Question

Two engineering students, John with a weight of 96 kg and Mary with a weight of 48 kg, are 30 m apart. Suppose each has a 0.04% imbalance in the amount of positive and negative charge, one student being positive and the other negative.
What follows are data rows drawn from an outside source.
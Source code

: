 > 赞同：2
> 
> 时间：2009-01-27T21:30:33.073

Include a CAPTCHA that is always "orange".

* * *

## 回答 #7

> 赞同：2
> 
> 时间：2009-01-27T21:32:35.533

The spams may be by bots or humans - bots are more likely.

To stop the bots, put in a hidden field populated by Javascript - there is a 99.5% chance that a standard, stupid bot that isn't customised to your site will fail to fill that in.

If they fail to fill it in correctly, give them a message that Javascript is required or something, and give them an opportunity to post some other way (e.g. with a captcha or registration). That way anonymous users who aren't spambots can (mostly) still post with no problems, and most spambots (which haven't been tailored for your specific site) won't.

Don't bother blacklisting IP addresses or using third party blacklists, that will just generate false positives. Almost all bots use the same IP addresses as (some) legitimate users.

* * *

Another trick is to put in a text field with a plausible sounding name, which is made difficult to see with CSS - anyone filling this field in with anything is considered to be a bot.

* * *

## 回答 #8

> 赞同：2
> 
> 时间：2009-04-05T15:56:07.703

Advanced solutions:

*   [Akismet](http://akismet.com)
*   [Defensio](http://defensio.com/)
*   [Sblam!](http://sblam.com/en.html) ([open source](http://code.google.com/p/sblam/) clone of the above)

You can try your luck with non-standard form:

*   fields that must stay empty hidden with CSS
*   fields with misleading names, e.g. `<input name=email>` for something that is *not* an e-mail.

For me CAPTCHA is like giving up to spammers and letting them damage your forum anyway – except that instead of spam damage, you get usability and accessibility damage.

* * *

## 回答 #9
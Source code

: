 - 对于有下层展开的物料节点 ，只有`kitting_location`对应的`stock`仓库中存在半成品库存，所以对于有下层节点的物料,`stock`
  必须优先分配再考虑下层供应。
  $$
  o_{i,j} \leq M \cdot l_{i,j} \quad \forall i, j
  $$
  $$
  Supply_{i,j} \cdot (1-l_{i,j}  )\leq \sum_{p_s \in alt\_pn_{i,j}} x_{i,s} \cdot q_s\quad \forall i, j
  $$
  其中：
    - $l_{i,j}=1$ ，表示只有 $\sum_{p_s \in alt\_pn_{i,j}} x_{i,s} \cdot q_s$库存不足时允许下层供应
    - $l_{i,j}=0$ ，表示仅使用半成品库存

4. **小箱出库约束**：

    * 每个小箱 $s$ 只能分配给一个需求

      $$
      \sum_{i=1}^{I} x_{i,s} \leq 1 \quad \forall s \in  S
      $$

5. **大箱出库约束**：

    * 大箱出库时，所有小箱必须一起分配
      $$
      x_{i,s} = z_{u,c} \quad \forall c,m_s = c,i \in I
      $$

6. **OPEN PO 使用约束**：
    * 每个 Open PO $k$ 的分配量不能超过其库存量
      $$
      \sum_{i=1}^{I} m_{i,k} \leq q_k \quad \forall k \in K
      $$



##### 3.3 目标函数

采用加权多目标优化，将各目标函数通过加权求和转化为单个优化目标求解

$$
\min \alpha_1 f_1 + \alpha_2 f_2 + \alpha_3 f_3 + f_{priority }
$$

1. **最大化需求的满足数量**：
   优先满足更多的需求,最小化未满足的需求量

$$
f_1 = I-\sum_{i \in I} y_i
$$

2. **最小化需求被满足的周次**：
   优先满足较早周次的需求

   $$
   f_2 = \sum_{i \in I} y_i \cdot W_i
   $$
Estimate the electrostatic force of attraction between them by replacing each student with a sphere of water having the same mass as the student.

Answer 1

`6.8370869499* 10^(20)\ N`

Step-by-step explanation:

`N_A` = Avogadro's number =
`6.022* 10^(23)`

e = Charge of electron =
`1.6* 10^(-19)\ C`

k = Coulomb constant =
`8.99* 10^(9)\ Nm^2/C^2`

Z = Atomic number of water = 18

M = Molar mass of water = 0.018 kg/mol

m = Mass of person

The charge is given by

`q=imbalance* n* e`

Total number of protons and electrons in each sphere

`n=(mN_AZe)/(M)`

`q=imbalance* (mN_AZe)/(M)`

`q_1=0.0004* (96* 6.022* 10^(23)* 18* 1.6* 10^(-19))/(0.018)\\\Rightarrow q_1=3699916.8\ C`

`q_2=0.0004* (48* 6.022* 10^(23)* 18* 1.6* 10^(-19))/(0.018)\\\Rightarrow q_1=1849958.4\ C`

Electrical force is given by

`F=(kq_1q_2)/(r^2)\\\Rightarrow F=(8.99* 10^(9)* 3699916.8* 1849958.4)/(30^2)\\\Rightarrow F=6.8370869499* 10^(20)\ N`

The electrostatic force of attraction between them is
`6.8370869499* 10^(20)\ N`